Attendez! Il n'y a là aucune méprise.
Derrière la présence officielle de l'État Français à ces cérémonies, n'allez pas voir le souci de voir reconnaître notre place de 4° vendeur d'armes (et donc de canons) du monde. Ni notre 1° de producteur mondial de vin, 50 millions d'hectolitres (tu reprendras bien un canon!). Ni notre goût bien connu pour l'attirante beauté féminine (c'est vraiment un canon!). Non plus, la marque d'affection souvent réaffirmée pour nos petits chanteurs et cette forme musicale polyphonique si mélodieuse (le canon de Pachelbel).
Non, vous n'y êtes pas du tout! La République Française a tenu, sur décision du chef de l'État, et par la personne du Premier Ministre, à honorer de sa présence la cérémonie de proclamation solennelle, par laquelle le Pape, au terme d'une longue enquête, déclarait officiellement admis au rang des Saints, il signore Angelo Giuseppe Roncalli et prosze pana Carol Wojtyla, plus connus tous deux sous leur nom d'artiste, Jean-XXIII et Jean-Paul II. Oui, des Saints! Hommes sanctifiés, proposés en exemple et auxquels sera rendu un culte public.
Je vous devine surpris pour certains, interloqués pour d'autres, désapprobateurs voire même franchement hilares pour les plus extrémistes.
Et je vous comprends!
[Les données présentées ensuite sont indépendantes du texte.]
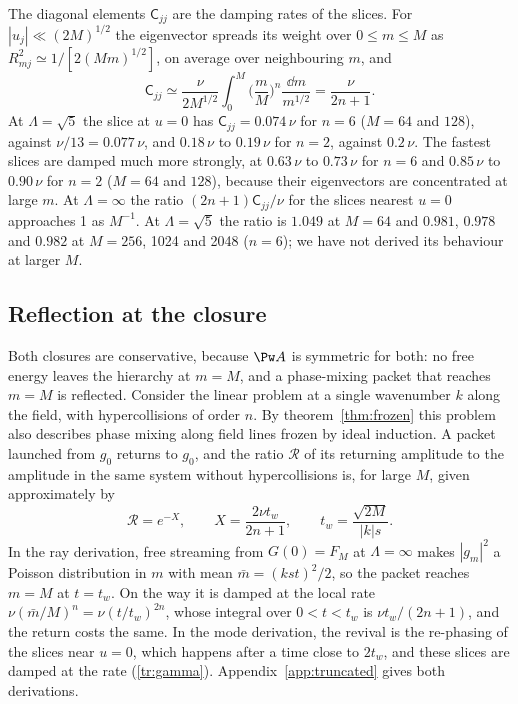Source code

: The diagonal elements $\mathsf C_{jj}$ are the damping rates of the slices. For $|u_j|\ll(2M)^{1/2}$ the eigenvector spreads its weight over $0\le m\le M$ as $R_{mj}^2\simeq1/[2(Mm)^{1/2}]$, on average over neighbouring $m$, and
\begin{equation}\label{tr:gamma}
  \mathsf C_{jj}\simeq\frac{\nu}{2M^{1/2}}\int_0^M\Big(\frac mM\Big)^n\frac{\dd m}{m^{1/2}}=\frac{\nu}{2n+1}.
\end{equation}
At $\Lambda=\sqrt5$ the slice at $u=0$ has $\mathsf C_{jj}=0.074\,\nu$ for $n=6$ ($M=64$ and $128$), against $\nu/13=0.077\,\nu$, and $0.18\,\nu$ to $0.19\,\nu$ for $n=2$, against $0.2\,\nu$. The fastest slices are damped much more strongly, at $0.63\,\nu$ to $0.73\,\nu$ for $n=6$ and $0.85\,\nu$ to $0.90\,\nu$ for $n=2$ ($M=64$ and $128$), because their eigenvectors are concentrated at large $m$. At $\Lambda=\infty$ the ratio $(2n+1)\mathsf C_{jj}/\nu$ for the slices nearest $u=0$ approaches 1 as $M^{-1}$. At $\Lambda=\sqrt5$ the ratio is $1.049$ at $M=64$ and $0.981$, $0.978$ and $0.982$ at $M=256$, 1024 and 2048 ($n=6$); we have not derived its behaviour at larger $M$.

\subsection{Reflection at the closure}\label{tr:reflsec}

Both closures are conservative, because $\Pw A$ is symmetric for both: no free energy leaves the hierarchy at $m=M$, and a phase-mixing packet that reaches $m=M$ is reflected. Consider the linear problem at a single wavenumber $k$ along the field, with hypercollisions of order $n$. By theorem~\ref{thm:frozen} this problem also describes phase mixing along field lines frozen by ideal induction. A packet launched from $g_0$ returns to $g_0$, and the ratio $\mathcal R$ of its returning amplitude to the amplitude in the same system without hypercollisions is, for large $M$, given approximately by
\begin{equation}\label{eq:reflection}
  \mathcal R=e^{-X},\qquad X=\frac{2\nu t_w}{2n+1},\qquad t_w=\frac{\sqrt{2M}}{|k|s} .
\end{equation}
In the ray derivation, free streaming from $G(0)=F_M$ at $\Lambda=\infty$ makes $|g_m|^2$ a Poisson distribution in $m$ with mean $\bar m=(kst)^2/2$, so the packet reaches $m=M$ at $t=t_w$. On the way it is damped at the local rate $\nu(\bar m/M)^n=\nu(t/t_w)^{2n}$, whose integral over $0<t<t_w$ is $\nu t_w/(2n+1)$, and the return costs the same. In the mode derivation, the revival is the re-phasing of the slices near $u=0$, which happens after a time close to $2t_w$, and these slices are damped at the rate (\ref{tr:gamma}). Appendix~\ref{app:truncated} gives both derivations.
La République Française, "république indivisible, laïque, démocratique et sociale" (art. 1 de la Constitution), en la personne de son Premier Ministre, assiste, cautionne et baisse les yeux, respectueuse, au spectacle d'une scène de mystification collective, affaire de la sphère privée et non de la sphère publique.
Afin de ne pas donner corps à la justifiée accusation de favoriser un rite plutôt qu'un autre, le Chef de l'État, ou son plénipotentiaire, devra-t-il également aller déposer ses vœux au Mur des Lamentations, célébrer l'Achoura, de longues lanières cloutées à la main avec les flagellants de Kerbala, voire assister à des sacrifices animaux au culte vaudou, aux îles Caraïbes?
Étonnant qu'il y consente! Mais après tout, ce ne serait là que souci d'apaisement et prise de distance par rapport à la si grave accusation.
Les contempteurs et les sarcastiques ne seront pas étonnés. Il leur sera facile d'ironiser sur le grossier clin d'œil à l'électorat des campagnes, où dans bien des chaumières, sur les rayonnages en formica, à côté du vieux poste de télévision, quelques fois encore noir et blanc, on trouve, pieusement exposés, une carte postale de la Basilique Saint-Pierre ou un portrait de Sa Sainteté.
D'autres, s'interrogeront sur ce grand écart des adeptes de la société de marché, enfants secrets de la Société du Mont-Pèlerin, rendant hommage au culte des Saints. À quand la béatification de Milton Friedman qui, s'il n'avait pas d'apôtres, avait ses Chicago boys?
C'est en cela que l'on reconnaît un pouvoir en perdition morale : être prêt à toutes les singeries.